# WORK TASK
Word for word, write the lines below out again, with no pictures.

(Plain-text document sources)
────────────────────────────────────────

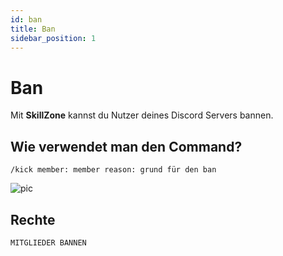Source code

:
 ```yaml
---
id: ban
title: Ban
sidebar_position: 1
---
```


# Ban
Mit **SkillZone** kannst du Nutzer deines Discord Servers bannen.

## Wie verwendet man den Command?
`/kick member: member reason: grund für den ban`

![pic](/img/moderation_ban.gif)

## Rechte
`MITGLIEDER BANNEN`


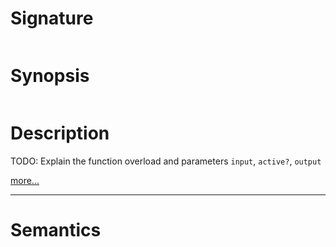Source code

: # Signature
```vikid-signature
```

# Synopsis
```vikid-synopsis
```

# Description
TODO: Explain the function overload and parameters `input`, `active?`, `output`

[more...](active?)

----
# Semantics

────────────────────────────────────────

# RESPONSE AREA
Source code

:
 ```yaml
---
id: ban
title: Ban
sidebar_position: 1
---
```


# Ban
Mit **SkillZone** kannst du Nutzer deines Discord Servers bannen.

## Wie verwendet man den Command?
`/kick member: member reason: grund für den ban`

![pic](/img/moderation_ban.gif)

## Rechte
`MITGLIEDER BANNEN`


Source code

: # Signature
```vikid-signature
```

# Synopsis
```vikid-synopsis
```

# Description
TODO: Explain the function overload and parameters `input`, `active?`, `output`

[more...](active?)

----
# Semantics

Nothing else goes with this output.